Суворов остался доволен стараниями своих войск и генералов. Его восхитила кавалерия, уничтожившая плотные колонны Сераковского – лучших польских солдат.
«В первый раз по всеподданнейшей моей… более 50-ти лет службе сподобился я видеть сокрушение знатного, у неприятеля лучшего, исправного, обученного и отчаянно бьющегося корпуса – в поле! На затруднительном местоположении», – живописно докладывал Суворов Румянцеву. Особенно выделял он за Крупчицы и Брест генерал-майора Исленьева и генерал-поручика Потёмкина: «Генерал-майор Исленьев, отправляя должность при мне главного дежурного, с отличными трудами и похвалою, особливо в обеих баталиях при Крупчиц и Бржесце, пособил весьма победам его благоразумными распоряжениями. Сей беспримерной храбрости генерал с левым крылом нашей кавалерии тотчас в карьере пустился в атаку, изрубил часть задней колонны и конницы, ее закрывающей, с содействием казаков под толь неустрашимым бригадиром Исаевым, бывши в двух огнях между колонн и пехотной засады с пушками, которая вся изрублена. Напоследок дорубили и докололи они её, паки устроенную за деревнею Коршин» – это об Исленьеве. «Генерал-порутчик Потёмкин был всеместной директор атак! Сей муж великих талантов превзошёл себя в сей знаменитый день» – это о Потёмкине. Сражение продолжалось девять часов – до трёх часов дня. В тот день погиб практически весь корпус Йозефа Сераковского – спастись удалось сотне поляков, включая бежавших с поля боя генералов Сераковского и Понятовского. Третий генерал – Красинский – погиб. Следующие два дня казаки добивали в лесах неразоружившихся. «Недорубленный лес снова вырастает». Вся артиллерия Сераковского – 28 орудий с зарядными ящиками – оказалась в руках Суворова.
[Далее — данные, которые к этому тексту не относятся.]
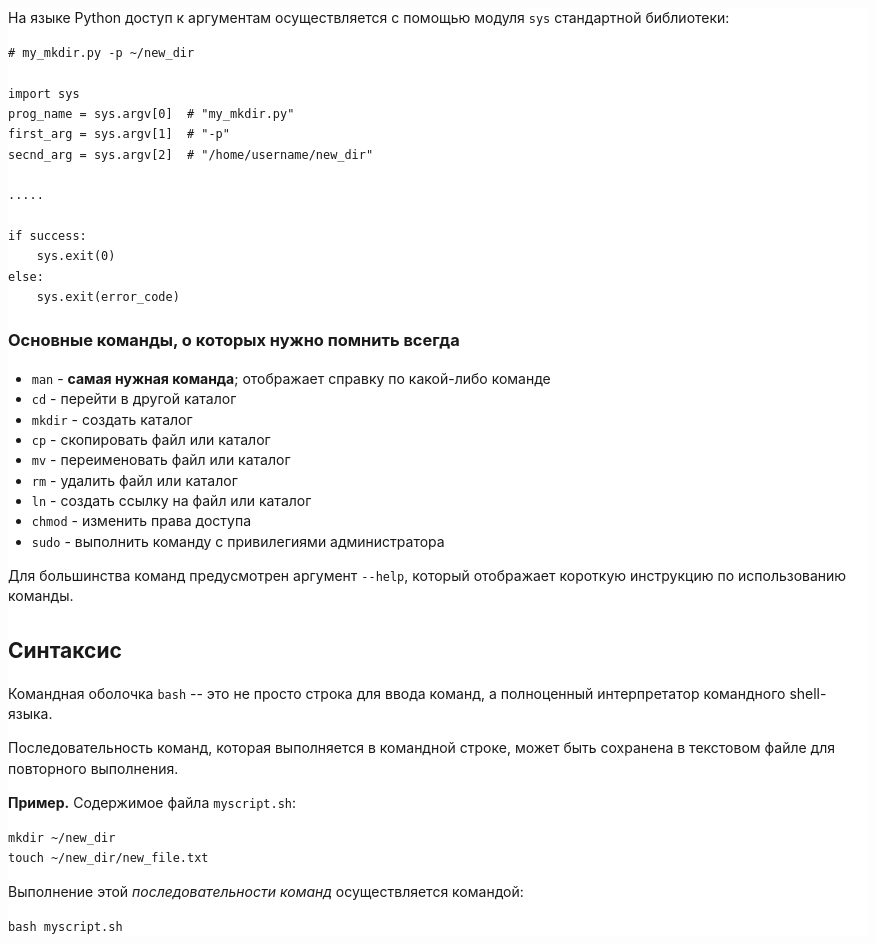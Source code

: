 На языке Python доступ к аргументам осуществляется с помощью модуля `sys`
стандартной библиотеки:

```
# my_mkdir.py -p ~/new_dir

import sys
prog_name = sys.argv[0]  # "my_mkdir.py"
first_arg = sys.argv[1]  # "-p"
secnd_arg = sys.argv[2]  # "/home/username/new_dir"

.....

if success:
    sys.exit(0)
else:
    sys.exit(error_code)

```

### Основные команды, о которых нужно помнить всегда

 * `man` - **самая нужная команда**; отображает справку по какой-либо команде
 * `cd` - перейти в другой каталог
 * `mkdir` - создать каталог
 * `cp` - скопировать файл или каталог
 * `mv` - переименовать файл или каталог
 * `rm` - удалить файл или каталог
 * `ln` - создать ссылку на файл или каталог
 * `chmod` - изменить права доступа
 * `sudo` - выполнить команду с привилегиями администратора

Для большинства команд предусмотрен аргумент `--help`, который отображает
короткую инструкцию по использованию команды.

## Синтаксис
Командная оболочка `bash` -- это не просто строка для ввода команд, а
полноценный интерпретатор командного shell-языка.

Последовательность команд, которая выполняется в командной строке, может
быть сохранена в текстовом файле для повторного выполнения.

**Пример.** Содержимое файла `myscript.sh`:

```
mkdir ~/new_dir
touch ~/new_dir/new_file.txt
```

Выполнение этой *последовательности команд* осуществляется командой:

```
bash myscript.sh
```
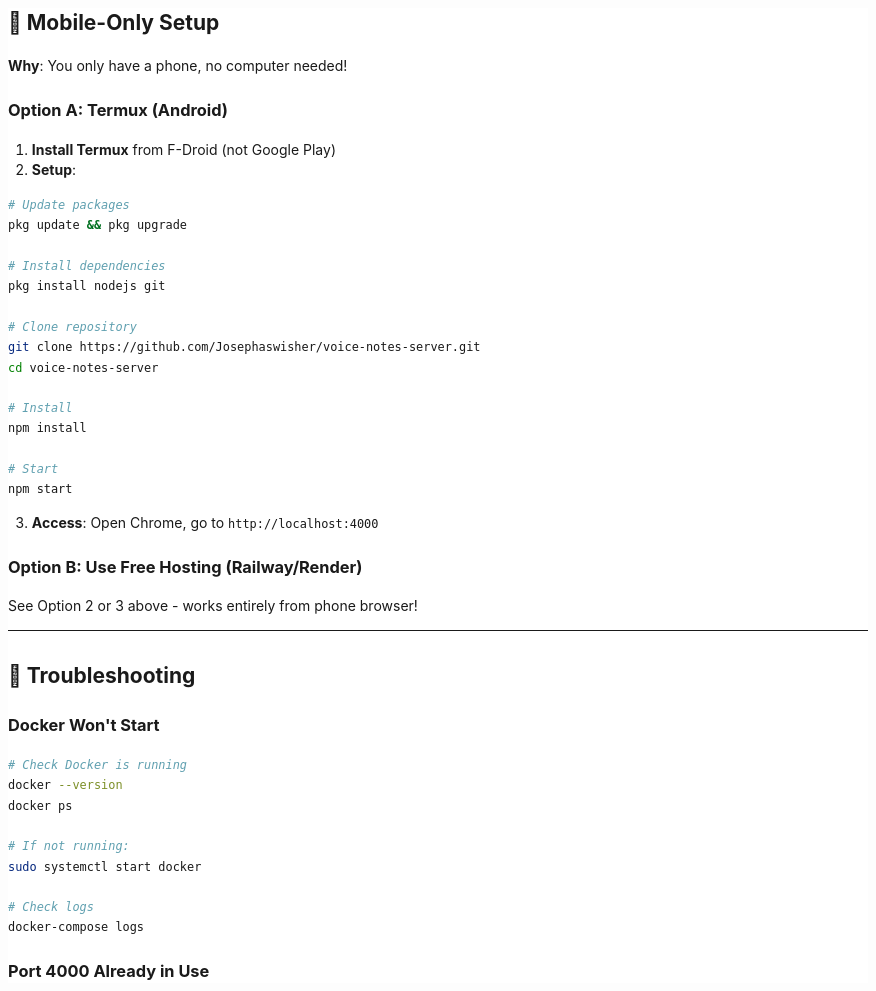 
## 📱 Mobile-Only Setup

**Why**: You only have a phone, no computer needed!

### Option A: Termux (Android)

1. **Install Termux** from F-Droid (not Google Play)
2. **Setup**:
```bash
# Update packages
pkg update && pkg upgrade

# Install dependencies
pkg install nodejs git

# Clone repository
git clone https://github.com/Josephaswisher/voice-notes-server.git
cd voice-notes-server

# Install
npm install

# Start
npm start
```

3. **Access**: Open Chrome, go to `http://localhost:4000`

### Option B: Use Free Hosting (Railway/Render)

See Option 2 or 3 above - works entirely from phone browser!

---

## 🔧 Troubleshooting

### Docker Won't Start

```bash
# Check Docker is running
docker --version
docker ps

# If not running:
sudo systemctl start docker

# Check logs
docker-compose logs
```

### Port 4000 Already in Use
Путь на Варшаву открыт!
В рескрипте императрицы говорилось о награждении за победы при Крупчицах и Бресте: «Посылаем вам алмазный бант к шпаге, жалуя при том три пушки из завоёванных вами». В послужном списке Суворова вместо «банта к шпаге» фигурирует «бант к шляпе». По-видимому, здесь в высочайший рескрипт вкралась ошибка.
Убитыми и ранеными русские потеряли под Брестом около тысячи человек. Суворов 10 сентября на панихиде по традиции произнёс слово о павших, затем в Бресте обошёл раненых. После Бреста Суворову непосредственно подчинили три доселе самостоятельных русских корпуса, действовавших в Польше: Ферзена, Дерфельдена и Репнина. Теперь армия Суворова насчитывала около 30 000.